Extracted material START

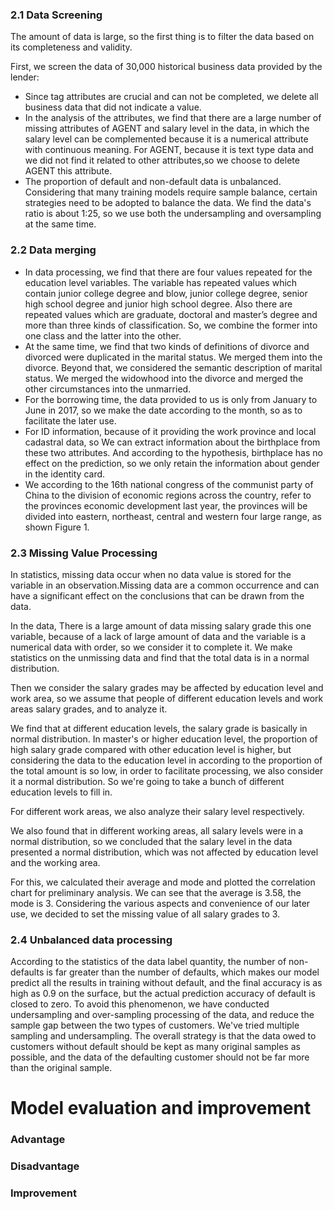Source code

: ### 2.1 Data Screening

The amount of data is large, so the first thing is to filter the data based on its completeness
and validity.

First, we screen the data of 30,000 historical business data provided by the lender:

- Since tag attributes are crucial and can not be completed, we delete all business data that did not indicate a value.
- In the analysis of the attributes, we find that there are a large number of missing
attributes of AGENT and salary level in the data, in which the salary level can be complemented because it is a numerical attribute with continuous meaning. For AGENT, because it is text type data and we did not find it related to other attributes,so we choose to delete AGENT this attribute.
- The proportion of default and non-default data is unbalanced. Considering that many training models require sample balance, certain strategies need to be adopted to balance the data. We find the data's ratio is about 1:25, so we use both the undersampling and oversampling at the same time.

### 2.2 Data merging

- In data processing, we find that there are four values repeated for the education level variables. The variable has repeated values which contain junior college degree and blow, junior college degree, senior high school degree and junior high school degree. Also there are repeated values which are graduate, doctoral and master’s degree and more than three kinds of classification. So, we combine the former into one class and the latter into the other.
- At the same time, we find that two kinds of definitions of divorce and divorced were duplicated in the marital status. We merged them into the divorce. Beyond that, we considered the semantic description of marital status. We merged the widowhood into the divorce and merged the other circumstances into the unmarried.
- For the borrowing time, the data provided to us is only from January to June in 2017, so we make the date according to the month, so as to facilitate the later use.
- For ID information, because of it providing the work province and local cadastral data, so We can extract information about the birthplace from these two attributes. And according to the hypothesis, birthplace has no effect on the prediction, so we only retain the information about gender in the identity card.
- We according to the 16th national congress of the communist party of China to the division of economic regions across the country, refer to the provinces economic development last year, the provinces will be divided into eastern, northeast, central and western four large range, as shown Figure 1.

<!-- 图1 -->

### 2.3 Missing Value Processing

In statistics, missing data occur when no data value is stored for the variable in an observation.Missing data are a common occurrence and can have a significant effect on the conclusions that can be drawn from the data.

In the data, There is a large amount of data missing salary grade this one variable, because of a lack of large amount of data and the variable is a numerical data with order, so we consider it to complete it. We make statistics on the unmissing data and find that the total data is in a normal distribution.

Then we consider the salary grades may be affected by education level and work area, so we assume that people of different education levels and work areas salary grades, and to analyze it.

<!-- 图2 -->


<!-- 图3 -->


<!-- 图4 -->

We find that at different education levels, the salary grade is basically in normal distribution. In master's or higher education level, the proportion of high salary grade compared with other education level is higher, but considering the data to the education level in according to the proportion of the total amount is so low, in order to facilitate processing, we also consider it a normal distribution. So we're going to take a bunch of different education levels to fill in.

For different work areas, we also analyze their salary level respectively.

<!-- 图 -->


<!-- 图 -->


<!-- 图 -->


<!-- 图 -->

We also found that in different working areas, all salary levels were in a normal distribution, so we concluded that the salary level in the data presented a normal distribution, which was not affected by education level and the working area.

For this, we calculated their average and mode and plotted the correlation chart for preliminary analysis. We can see that the average is 3.58, the mode is 3. Considering the various aspects and convenience of our later use, we decided to set the missing value of all salary grades to 3.

<!-- 表1 -->

### 2.4 Unbalanced data processing

According to the statistics of the data label quantity, the number of non-defaults is far greater than the number of defaults, which makes our model predict all the results in training without default, and the final accuracy is as high as 0.9 on the surface, but the actual prediction accuracy of default is closed to zero. To avoid this phenomenon, we have conducted undersampling and over-sampling processing of the data, and reduce the sample gap between the two types of customers. We've tried multiple sampling and undersampling. The overall strategy is that the data owed to customers without default should be kept as many original samples as possible, and the data of the defaulting customer should not be far more than the original sample.

# Model evaluation and improvement

### Advantage

### Disadvantage

### Improvement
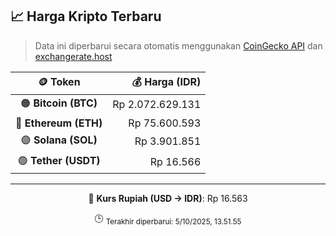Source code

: 

<!-- HARGA_KRIPTO -->
## 📈 Harga Kripto Terbaru

> Data ini diperbarui secara otomatis menggunakan [CoinGecko API](https://www.coingecko.com/) dan [exchangerate.host](https://exchangerate.host/)

<div align="center">

| 🪙 Token | 💰 Harga (IDR) |
|:------:|---------------:|
| 🟠 **Bitcoin (BTC)**   | Rp 2.072.629.131 |
| 🔵 **Ethereum (ETH)**  | Rp 75.600.593 |
| 🟣 **Solana (SOL)**    | Rp 3.901.851 |
| 🟢 **Tether (USDT)**   | Rp 16.566 |

---

💱 **Kurs Rupiah (USD → IDR)**: Rp 16.563

🕒 <sub>Terakhir diperbarui: 5/10/2025, 13.51.55</sub>

</div>
<!-- /HARGA_KRIPTO -->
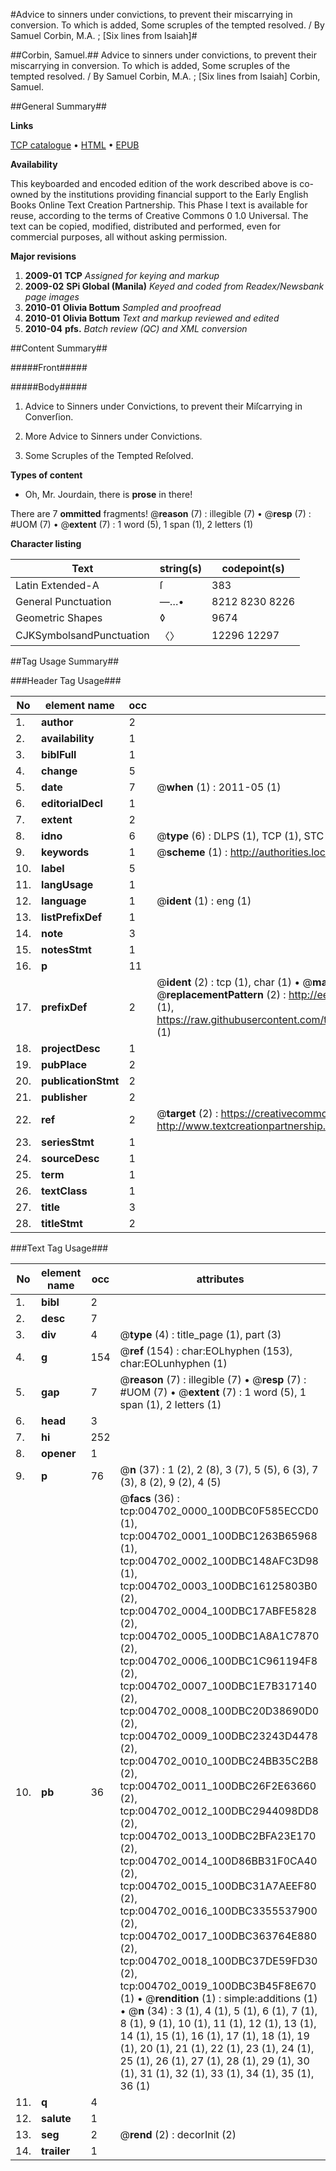 #Advice to sinners under convictions, to prevent their miscarrying in conversion. To which is added, Some scruples of the tempted resolved. / By Samuel Corbin, M.A. ; [Six lines from Isaiah]#

##Corbin, Samuel.##
Advice to sinners under convictions, to prevent their miscarrying in conversion. To which is added, Some scruples of the tempted resolved. / By Samuel Corbin, M.A. ; [Six lines from Isaiah]
Corbin, Samuel.

##General Summary##

**Links**

[TCP catalogue](http://www.ota.ox.ac.uk/tcp/)  • 
[HTML](http://tei.it.ox.ac.uk/tcp/Texts-HTML/free/N03/N03820.html)  • 
[EPUB](http://tei.it.ox.ac.uk/tcp/Texts-EPUB/free/N03/N03820.epub)

**Availability**

This keyboarded and encoded edition of the
	       work described above is co-owned by the institutions
	       providing financial support to the Early English Books
	       Online Text Creation Partnership. This Phase I text is
	       available for reuse, according to the terms of Creative
	       Commons 0 1.0 Universal. The text can be copied,
	       modified, distributed and performed, even for
	       commercial purposes, all without asking permission.

**Major revisions**

1. __2009-01__ __TCP__ *Assigned for keying and markup*
1. __2009-02__ __SPi Global (Manila)__ *Keyed and coded from Readex/Newsbank page images*
1. __2010-01__ __Olivia Bottum__ *Sampled and proofread*
1. __2010-01__ __Olivia Bottum__ *Text and markup reviewed and edited*
1. __2010-04__ __pfs.__ *Batch review (QC) and XML conversion*

##Content Summary##

#####Front#####

#####Body#####

1. Advice to Sinners under Convictions, to prevent their Miſcarrying in Converſion.

1. More Advice to Sinners under Convictions.

1. Some Scruples of the Tempted Reſolved.

**Types of content**

  * Oh, Mr. Jourdain, there is **prose** in there!

There are 7 **ommitted** fragments! 
 @__reason__ (7) : illegible (7)  •  @__resp__ (7) : #UOM (7)  •  @__extent__ (7) : 1 word (5), 1 span (1), 2 letters (1)

**Character listing**


|Text|string(s)|codepoint(s)|
|---|---|---|
|Latin Extended-A|ſ|383|
|General Punctuation|—…•|8212 8230 8226|
|Geometric Shapes|◊|9674|
|CJKSymbolsandPunctuation|〈〉|12296 12297|

##Tag Usage Summary##

###Header Tag Usage###

|No|element name|occ|attributes|
|---|---|---|---|
|1.|__author__|2||
|2.|__availability__|1||
|3.|__biblFull__|1||
|4.|__change__|5||
|5.|__date__|7| @__when__ (1) : 2011-05 (1)|
|6.|__editorialDecl__|1||
|7.|__extent__|2||
|8.|__idno__|6| @__type__ (6) : DLPS (1), TCP (1), STC (1), NOTIS (1), IMAGE-SET (1), EVANS-CITATION (1)|
|9.|__keywords__|1| @__scheme__ (1) : http://authorities.loc.gov/ (1)|
|10.|__label__|5||
|11.|__langUsage__|1||
|12.|__language__|1| @__ident__ (1) : eng (1)|
|13.|__listPrefixDef__|1||
|14.|__note__|3||
|15.|__notesStmt__|1||
|16.|__p__|11||
|17.|__prefixDef__|2| @__ident__ (2) : tcp (1), char (1)  •  @__matchPattern__ (2) : ([0-9\-]+):([0-9IVX]+) (1), (.+) (1)  •  @__replacementPattern__ (2) : http://eebo.chadwyck.com/downloadtiff?vid=$1&page=$2 (1), https://raw.githubusercontent.com/textcreationpartnership/Texts/master/tcpchars.xml#$1 (1)|
|18.|__projectDesc__|1||
|19.|__pubPlace__|2||
|20.|__publicationStmt__|2||
|21.|__publisher__|2||
|22.|__ref__|2| @__target__ (2) : https://creativecommons.org/publicdomain/zero/1.0/ (1), http://www.textcreationpartnership.org/docs/. (1)|
|23.|__seriesStmt__|1||
|24.|__sourceDesc__|1||
|25.|__term__|1||
|26.|__textClass__|1||
|27.|__title__|3||
|28.|__titleStmt__|2||


###Text Tag Usage###

|No|element name|occ|attributes|
|---|---|---|---|
|1.|__bibl__|2||
|2.|__desc__|7||
|3.|__div__|4| @__type__ (4) : title_page (1), part (3)|
|4.|__g__|154| @__ref__ (154) : char:EOLhyphen (153), char:EOLunhyphen (1)|
|5.|__gap__|7| @__reason__ (7) : illegible (7)  •  @__resp__ (7) : #UOM (7)  •  @__extent__ (7) : 1 word (5), 1 span (1), 2 letters (1)|
|6.|__head__|3||
|7.|__hi__|252||
|8.|__opener__|1||
|9.|__p__|76| @__n__ (37) : 1 (2), 2 (8), 3 (7), 5 (5), 6 (3), 7 (3), 8 (2), 9 (2), 4 (5)|
|10.|__pb__|36| @__facs__ (36) : tcp:004702_0000_100DBC0F585ECCD0 (1), tcp:004702_0001_100DBC1263B65968 (1), tcp:004702_0002_100DBC148AFC3D98 (1), tcp:004702_0003_100DBC16125803B0 (2), tcp:004702_0004_100DBC17ABFE5828 (2), tcp:004702_0005_100DBC1A8A1C7870 (2), tcp:004702_0006_100DBC1C961194F8 (2), tcp:004702_0007_100DBC1E7B317140 (2), tcp:004702_0008_100DBC20D38690D0 (2), tcp:004702_0009_100DBC23243D4478 (2), tcp:004702_0010_100DBC24BB35C2B8 (2), tcp:004702_0011_100DBC26F2E63660 (2), tcp:004702_0012_100DBC2944098DD8 (2), tcp:004702_0013_100DBC2BFA23E170 (2), tcp:004702_0014_100D86BB31F0CA40 (2), tcp:004702_0015_100DBC31A7AEEF80 (2), tcp:004702_0016_100DBC3355537900 (2), tcp:004702_0017_100DBC363764E880 (2), tcp:004702_0018_100DBC37DE59FD30 (2), tcp:004702_0019_100DBC3B45F8E670 (1)  •  @__rendition__ (1) : simple:additions (1)  •  @__n__ (34) : 3 (1), 4 (1), 5 (1), 6 (1), 7 (1), 8 (1), 9 (1), 10 (1), 11 (1), 12 (1), 13 (1), 14 (1), 15 (1), 16 (1), 17 (1), 18 (1), 19 (1), 20 (1), 21 (1), 22 (1), 23 (1), 24 (1), 25 (1), 26 (1), 27 (1), 28 (1), 29 (1), 30 (1), 31 (1), 32 (1), 33 (1), 34 (1), 35 (1), 36 (1)|
|11.|__q__|4||
|12.|__salute__|1||
|13.|__seg__|2| @__rend__ (2) : decorInit (2)|
|14.|__trailer__|1||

Extracted material END

#### [Problem details]
Filter the entries above down to the lines that contain "analyze".

#### [Solution]
Then we consider the salary grades may be affected by education level and work area, so we assume that people of different education levels and work areas salary grades, and to analyze it.
For different work areas, we also analyze their salary level respectively.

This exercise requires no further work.